### SUPPLIED INFORMATION
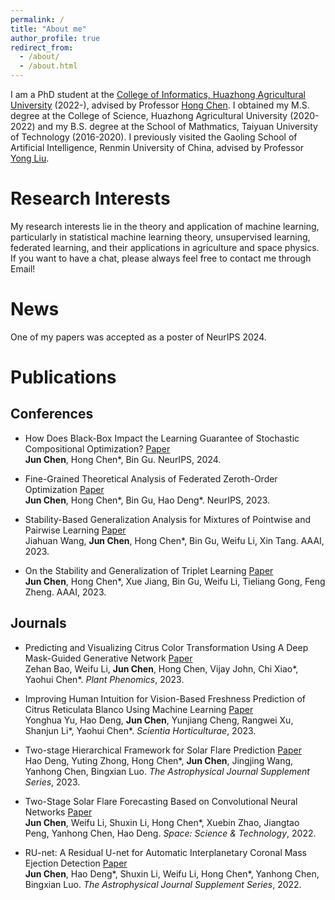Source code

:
 ```yaml
---
permalink: /
title: "About me"
author_profile: true
redirect_from: 
  - /about/
  - /about.html
---
```


I am a PhD student at the [College of Informatics, Huazhong Agricultural University](https://coi.hzau.edu.cn/) (2022-), advised by Professor [Hong Chen](https://chenhongml.github.io/). I obtained my M.S. degree at the College of Science, Huazhong Agricultural University (2020-2022) and my B.S. degree at the School of Mathmatics, Taiyuan University of Technology (2016-2020). I previously visited the Gaoling School of Artificial Intelligence, Renmin University of China, advised by Professor [Yong Liu](https://liuyonggsai.github.io/chinese/).

Research Interests
======
My research interests lie in the theory and application of machine learning, particularly in statistical machine learning theory, unsupervised learning, federated learning, and their applications in agriculture and space physics. If you want to have a chat, please always feel free to contact me through Email!

News
======
One of my papers was accepted as a poster of NeurIPS 2024.

Publications
======
Conferences
-
- How Does Black-Box Impact the Learning Guarantee of Stochastic Compositional Optimization? [Paper](https://neurips.cc/virtual/2024/poster/96688)
<br>**Jun Chen**, Hong Chen*, Bin Gu. NeurIPS, 2024.

- Fine-Grained Theoretical Analysis of Federated Zeroth-Order Optimization [Paper](https://papers.nips.cc/paper_files/paper/2023/hash/aaa973f65b98c96e5f850d706464a3c4-Abstract-Conference.html)
<br>**Jun Chen**, Hong Chen*, Bin Gu, Hao Deng*. NeurIPS, 2023.

- Stability-Based Generalization Analysis for Mixtures of Pointwise and Pairwise Learning [Paper](https://ojs.aaai.org/index.php/AAAI/article/view/26205)
<br>Jiahuan Wang, **Jun Chen**, Hong Chen*, Bin Gu, Weifu Li, Xin Tang. AAAI, 2023.

- On the Stability and Generalization of Triplet Learning [Paper](https://ojs.aaai.org/index.php/AAAI/article/view/25859)
<br>**Jun Chen**, Hong Chen*, Xue Jiang, Bin Gu, Weifu Li, Tieliang Gong, Feng Zheng. AAAI, 2023.

Journals
-
- Predicting and Visualizing Citrus Color Transformation Using A Deep Mask-Guided Generative Network [Paper](https://spj.science.org/doi/10.34133/plantphenomics.0057)
<br>Zehan Bao, Weifu Li, **Jun Chen**, Hong Chen, Vijay John, Chi Xiao*, Yaohui Chen*. *Plant Phenomics*, 2023.

- Improving Human Intuition for Vision-Based Freshness Prediction of Citrus Reticulata Blanco Using Machine Learning [Paper](https://www.sciencedirect.com/science/article/pii/S0304423823004715)
<br>Yonghua Yu, Hao Deng, **Jun Chen**, Yunjiang Cheng, Rangwei Xu, Shanjun Li*, Yaohui Chen*. *Scientia Horticulturae*, 2023.

- Two-stage Hierarchical Framework for Solar Flare Prediction [Paper](https://iopscience.iop.org/article/10.3847/1538-4365/acebbe/meta)
<br>Hao Deng, Yuting Zhong, Hong Chen*, **Jun Chen**, Jingjing Wang, Yanhong Chen, Bingxian Luo. *The Astrophysical Journal Supplement Series*, 2023.

- Two-Stage Solar Flare Forecasting Based on Convolutional Neural Networks [Paper](https://spj.science.org/doi/10.34133/2022/9761567)
<br>**Jun Chen**, Weifu Li, Shuxin Li, Hong Chen*, Xuebin Zhao, Jiangtao Peng, Yanhong Chen, Hao Deng. *Space: Science & Technology*, 2022.

- RU-net: A Residual U-net for Automatic Interplanetary Coronal Mass Ejection Detection [Paper](https://doi.org/10.3847/1538-4365/ac4587)
<br>**Jun Chen**, Hao Deng*, Shuxin Li, Weifu Li, Hong Chen*, Yanhong Chen, Bingxian Luo. *The Astrophysical Journal Supplement Series*, 2022.
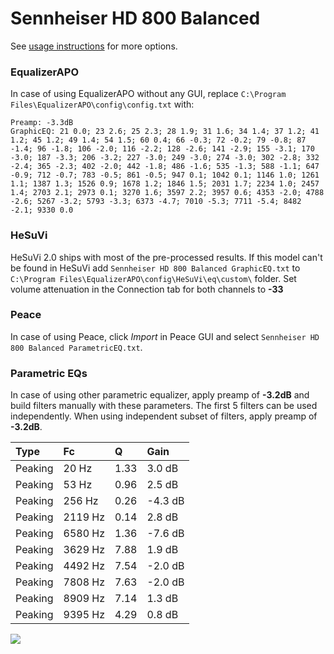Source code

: # Sennheiser HD 800 Balanced
See [usage instructions](https://github.com/jaakkopasanen/AutoEq#usage) for more options.

### EqualizerAPO
In case of using EqualizerAPO without any GUI, replace `C:\Program Files\EqualizerAPO\config\config.txt`
with:
```
Preamp: -3.3dB
GraphicEQ: 21 0.0; 23 2.6; 25 2.3; 28 1.9; 31 1.6; 34 1.4; 37 1.2; 41 1.2; 45 1.2; 49 1.4; 54 1.5; 60 0.4; 66 -0.3; 72 -0.2; 79 -0.8; 87 -1.4; 96 -1.8; 106 -2.0; 116 -2.2; 128 -2.6; 141 -2.9; 155 -3.1; 170 -3.0; 187 -3.3; 206 -3.2; 227 -3.0; 249 -3.0; 274 -3.0; 302 -2.8; 332 -2.4; 365 -2.3; 402 -2.0; 442 -1.8; 486 -1.6; 535 -1.3; 588 -1.1; 647 -0.9; 712 -0.7; 783 -0.5; 861 -0.5; 947 0.1; 1042 0.1; 1146 1.0; 1261 1.1; 1387 1.3; 1526 0.9; 1678 1.2; 1846 1.5; 2031 1.7; 2234 1.0; 2457 1.4; 2703 2.1; 2973 0.1; 3270 1.6; 3597 2.2; 3957 0.6; 4353 -2.0; 4788 -2.6; 5267 -3.2; 5793 -3.3; 6373 -4.7; 7010 -5.3; 7711 -5.4; 8482 -2.1; 9330 0.0
```

### HeSuVi
HeSuVi 2.0 ships with most of the pre-processed results. If this model can't be found in HeSuVi add
`Sennheiser HD 800 Balanced GraphicEQ.txt` to `C:\Program Files\EqualizerAPO\config\HeSuVi\eq\custom\` folder.
Set volume attenuation in the Connection tab for both channels to **-33**

### Peace
In case of using Peace, click *Import* in Peace GUI and select `Sennheiser HD 800 Balanced ParametricEQ.txt`.

### Parametric EQs
In case of using other parametric equalizer, apply preamp of **-3.2dB** and build filters manually
with these parameters. The first 5 filters can be used independently.
When using independent subset of filters, apply preamp of **-3.2dB**.

| Type    | Fc      |    Q | Gain    |
|:--------|:--------|:-----|:--------|
| Peaking | 20 Hz   | 1.33 | 3.0 dB  |
| Peaking | 53 Hz   | 0.96 | 2.5 dB  |
| Peaking | 256 Hz  | 0.26 | -4.3 dB |
| Peaking | 2119 Hz | 0.14 | 2.8 dB  |
| Peaking | 6580 Hz | 1.36 | -7.6 dB |
| Peaking | 3629 Hz | 7.88 | 1.9 dB  |
| Peaking | 4492 Hz | 7.54 | -2.0 dB |
| Peaking | 7808 Hz | 7.63 | -2.0 dB |
| Peaking | 8909 Hz | 7.14 | 1.3 dB  |
| Peaking | 9395 Hz | 4.29 | 0.8 dB  |

![](https://raw.githubusercontent.com/jaakkopasanen/AutoEq/master/results/headphonecom/sbaf-serious/Sennheiser%20HD%20800%20Balanced/Sennheiser%20HD%20800%20Balanced.png)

### TASK PROMPT
Beginning with the line above that contains "- Stability-Based Generalization" and finishing with the line that contains "### EqualizerAPO", print those lines exactly and only. Skip all pictures.

### ANSWER TO THIS PROBLEM
- Stability-Based Generalization Analysis for Mixtures of Pointwise and Pairwise Learning [Paper](https://ojs.aaai.org/index.php/AAAI/article/view/26205)
<br>Jiahuan Wang, **Jun Chen**, Hong Chen*, Bin Gu, Weifu Li, Xin Tang. AAAI, 2023.

- On the Stability and Generalization of Triplet Learning [Paper](https://ojs.aaai.org/index.php/AAAI/article/view/25859)
<br>**Jun Chen**, Hong Chen*, Xue Jiang, Bin Gu, Weifu Li, Tieliang Gong, Feng Zheng. AAAI, 2023.

Journals
-
- Predicting and Visualizing Citrus Color Transformation Using A Deep Mask-Guided Generative Network [Paper](https://spj.science.org/doi/10.34133/plantphenomics.0057)
<br>Zehan Bao, Weifu Li, **Jun Chen**, Hong Chen, Vijay John, Chi Xiao*, Yaohui Chen*. *Plant Phenomics*, 2023.

- Improving Human Intuition for Vision-Based Freshness Prediction of Citrus Reticulata Blanco Using Machine Learning [Paper](https://www.sciencedirect.com/science/article/pii/S0304423823004715)
<br>Yonghua Yu, Hao Deng, **Jun Chen**, Yunjiang Cheng, Rangwei Xu, Shanjun Li*, Yaohui Chen*. *Scientia Horticulturae*, 2023.

- Two-stage Hierarchical Framework for Solar Flare Prediction [Paper](https://iopscience.iop.org/article/10.3847/1538-4365/acebbe/meta)
<br>Hao Deng, Yuting Zhong, Hong Chen*, **Jun Chen**, Jingjing Wang, Yanhong Chen, Bingxian Luo. *The Astrophysical Journal Supplement Series*, 2023.

- Two-Stage Solar Flare Forecasting Based on Convolutional Neural Networks [Paper](https://spj.science.org/doi/10.34133/2022/9761567)
<br>**Jun Chen**, Weifu Li, Shuxin Li, Hong Chen*, Xuebin Zhao, Jiangtao Peng, Yanhong Chen, Hao Deng. *Space: Science & Technology*, 2022.

- RU-net: A Residual U-net for Automatic Interplanetary Coronal Mass Ejection Detection [Paper](https://doi.org/10.3847/1538-4365/ac4587)
<br>**Jun Chen**, Hao Deng*, Shuxin Li, Weifu Li, Hong Chen*, Yanhong Chen, Bingxian Luo. *The Astrophysical Journal Supplement Series*, 2022.
Source code

: # Sennheiser HD 800 Balanced
See [usage instructions](https://github.com/jaakkopasanen/AutoEq#usage) for more options.

### EqualizerAPO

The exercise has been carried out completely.